The benefits of an everyday project go far and wide. You’ll improve your skills, sales, social following and client count–all in one. And it starts with a commitment to your creative path. If ten years seems ambitious-because it is–start with seven back-to-back days of drawing and see how you do. We were lucky enough to have S6 Artist, Chris Piascik write up how he pulled off ten years straight.
Chris Piascik accidentally fell into a career of illustration by starting with a daily drawing project 10 years ago. With his only goal being to draw every day, this project turned into illustration jobs within the year and by the end of his second year, he was a full-time freelancer. He has also published two books and is launching his Kickstarter for a third with plenty of the illustrations created from his everyday project.
Telling people makes you accountable to someone
For me, just the act of announcing that I was doing this project was very helpful. It made me feel accountable because I wasn’t the only one expecting these drawings.
Experimenting can lead to great work
Keep it interesting for yourself and constantly try new things. It also might lead you into new directions or possibilities in your work. I had a lot of fun experimenting with some simple animated GIFs. This lead to some cool projects working on social media campaigns for companies like McDonalds.
Bonus Tip: Embrace the absurd! If you have a ridiculous idea that doesn’t even make sense—go for it. You’d be surprised how many people share your weird sense of humor. Some of my most popular drawings have been the weirdest ones.
The more you do the easier it gets
This one seems obvious, but the more you have under your belt the more you want to keep going. It’s easy to quit after a handful, but once you’ve done 30 days in a row, it seems silly to just stop. In addition, you get used to doing it and it becomes part of your routine. Coming up with a new idea every day exercises that part of your brain and it starts to get stronger. Pushing through blocks gets easier and easier, until you’ve become a creative-idea-superhero!
Make idea lists
When you are trying to make something new everyday the hardest part is often coming up with ideas. Ideas usually come at random times, if I don’t write them down I quickly forget them. I keep a list of ideas that I can update from my phone or my computer. If I sit down to work on a new drawing and my mind is blank for ideas, I’ll check my list and I’m good to go.

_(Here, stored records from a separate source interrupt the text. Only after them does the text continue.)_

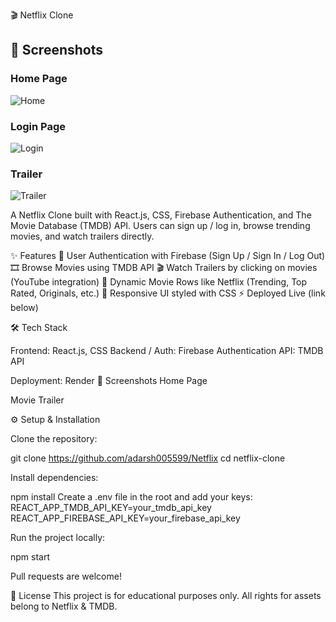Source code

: 🎬 Netflix Clone
## 📸 Screenshots  

### Home Page  
![Home](./assets/home.png)  
### Login Page  
![Login](./assets/login.png)  
### Trailer  
![Trailer](./assets/list.png)


A Netflix Clone built with React.js, CSS, Firebase Authentication, and The Movie Database (TMDB) API.
Users can sign up / log in, browse trending movies, and watch trailers directly.

✨ Features
🔐 User Authentication with Firebase (Sign Up / Sign In / Log Out)
🎞️ Browse Movies using TMDB API
🎬 Watch Trailers by clicking on movies (YouTube integration)
🔎 Dynamic Movie Rows like Netflix (Trending, Top Rated, Originals, etc.)
🎨 Responsive UI styled with CSS
⚡ Deployed Live (link below)

🛠️ Tech Stack

Frontend: React.js, CSS
Backend / Auth: Firebase Authentication
API: TMDB API

Deployment: Render
📸 Screenshots
Home Page

Movie Trailer

⚙️ Setup & Installation

Clone the repository:

git clone https://github.com/adarsh005599/Netflix
cd netflix-clone


Install dependencies:

npm install
Create a .env file in the root and add your keys:
REACT_APP_TMDB_API_KEY=your_tmdb_api_key
REACT_APP_FIREBASE_API_KEY=your_firebase_api_key

Run the project locally:

npm start

Pull requests are welcome!

📜 License
This project is for educational purposes only. All rights for assets belong to Netflix & TMDB.
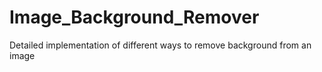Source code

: # Image_Background_Remover
Detailed implementation of different ways to remove background from an image
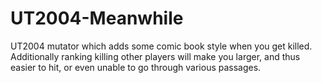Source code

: # UT2004-Meanwhile

UT2004 mutator which adds some comic book style when you get killed. Additionally ranking killing other players will make you larger, and thus easier to hit, or even unable to go through various passages.
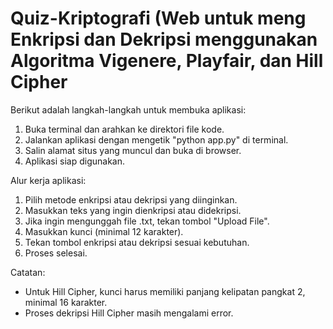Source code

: # Quiz-Kriptografi (Web untuk meng Enkripsi dan Dekripsi menggunakan Algoritma Vigenere, Playfair, dan Hill Cipher

Berikut adalah langkah-langkah untuk membuka aplikasi:

1. Buka terminal dan arahkan ke direktori file kode.
2. Jalankan aplikasi dengan mengetik "python app.py" di terminal.
3. Salin alamat situs yang muncul dan buka di browser.
4. Aplikasi siap digunakan.

Alur kerja aplikasi:

1. Pilih metode enkripsi atau dekripsi yang diinginkan.
2. Masukkan teks yang ingin dienkripsi atau didekripsi.
3. Jika ingin mengunggah file .txt, tekan tombol "Upload File".
4. Masukkan kunci (minimal 12 karakter).
5. Tekan tombol enkripsi atau dekripsi sesuai kebutuhan.
6. Proses selesai.

Catatan:
- Untuk Hill Cipher, kunci harus memiliki panjang kelipatan pangkat 2, minimal 16 karakter.
- Proses dekripsi Hill Cipher masih mengalami error.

Develop a backlog of work to pull from
I’m bad at this one, but when you are committing to posting a new drawing each day it’s helpful to have some extras around ready to go if something comes up. Even loose sketches are helpful. If I’m not feeling well it’s nice to be able to just mindlessly tighten up a loose idea I’ve already started instead of starting from scratch.
Bonus tip: Another option is to revisit old drawings you’ve done. After you’ve been doing them for a while it’s cool to see how much better the new version turns out.

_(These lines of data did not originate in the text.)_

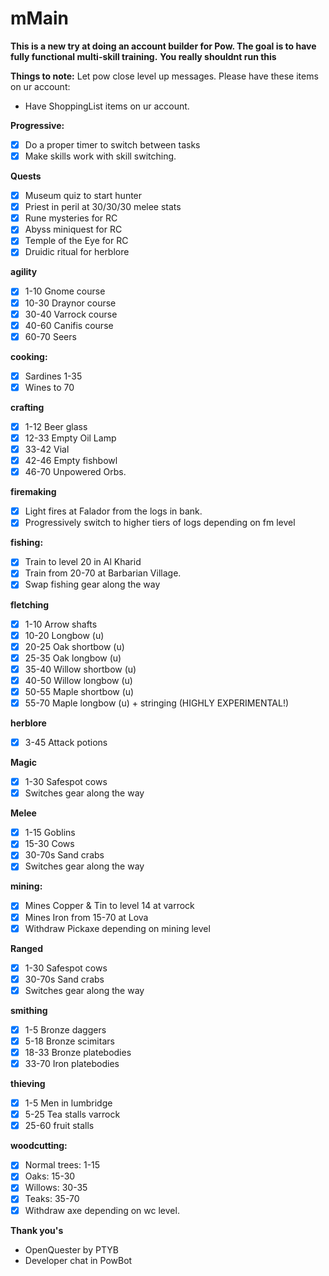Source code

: # mMain
**This is a new try at doing an account builder for Pow. The goal is to have fully functional multi-skill training.**
**You really shouldnt run this**

**Things to note:**
Let pow close level up messages. Please have these items on ur account:
- Have ShoppingList items on ur account.

**Progressive:**
- [X] Do a proper timer to switch between tasks
- [X] Make skills work with skill switching.

**Quests**
- [X] Museum quiz to start hunter
- [X] Priest in peril at 30/30/30 melee stats
- [X] Rune mysteries for RC
- [X] Abyss miniquest for RC
- [X] Temple of the Eye for RC
- [X] Druidic ritual for herblore

**agility**
- [X] 1-10 Gnome course
- [X] 10-30 Draynor course
- [X] 30-40 Varrock course
- [X] 40-60 Canifis course
- [X] 60-70 Seers

**cooking:**
- [X] Sardines 1-35
- [X] Wines to 70

**crafting**
- [X] 1-12 Beer glass
- [X] 12-33 Empty Oil Lamp
- [X] 33-42 Vial
- [X] 42-46 Empty fishbowl
- [X] 46-70 Unpowered Orbs.

**firemaking**
- [X] Light fires at Falador from the logs in bank.
- [X] Progressively switch to higher tiers of logs depending on fm level

**fishing:**
- [X] Train to level 20 in Al Kharid
- [X] Train from 20-70 at Barbarian Village.
- [X] Swap fishing gear along the way

**fletching**
- [X] 1-10 Arrow shafts
- [X] 10-20 Longbow (u)
- [X] 20-25 Oak shortbow (u)
- [X] 25-35 Oak longbow (u)
- [X] 35-40 Willow shortbow (u)
- [X] 40-50 Willow longbow (u)
- [X] 50-55 Maple shortbow (u)
- [X] 55-70 Maple longbow (u) + stringing (HIGHLY EXPERIMENTAL!)

**herblore**
- [X] 3-45 Attack potions

**Magic**
- [X] 1-30 Safespot cows
- [X] Switches gear along the way

**Melee**
- [X] 1-15 Goblins
- [X] 15-30 Cows
- [X] 30-70s Sand crabs
- [X] Switches gear along the way

**mining:**
- [X] Mines Copper & Tin to level 14 at varrock
- [X] Mines Iron from 15-70 at Lova
- [X] Withdraw Pickaxe depending on mining level

**Ranged**
- [X] 1-30 Safespot cows
- [X] 30-70s Sand crabs
- [X] Switches gear along the way

**smithing**
- [X] 1-5 Bronze daggers
- [X] 5-18 Bronze scimitars
- [X] 18-33 Bronze platebodies
- [X] 33-70 Iron platebodies

**thieving**
- [X] 1-5 Men in lumbridge
- [X] 5-25 Tea stalls varrock
- [X] 25-60 fruit stalls

**woodcutting:**
- [X] Normal trees: 1-15
- [X] Oaks: 15-30
- [X] Willows: 30-35
- [X] Teaks: 35-70
- [X] Withdraw axe depending on wc level.

**Thank you's** 
- OpenQuester by PTYB
- Developer chat in PowBot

Invent on-going projects and series.
This one has been a big one for me. Having a series to work on really saves you from having to come up with completely new ideas. It also gives viewers something to look forward to as they follow along. A side benefit of a series is that it can attract new followers that may be interested in the content of the specific series. I’ve been into bicycles my whole life and as a result I’ve had a lot of bikes. I decided to do an illustration of every bike I’ve ever owned. The series got some attention from people in the bike industry which lead to a whole bunch of new projects!
When I started my daily drawing project over ten years ago I never could have imagined how far it would take me. I owe any and all success I’ve achieved to this project. I’m often asked if I’ll ever stop, and to be honest, I’m too scared to stop! I invite you to try it and see where you end up in a year!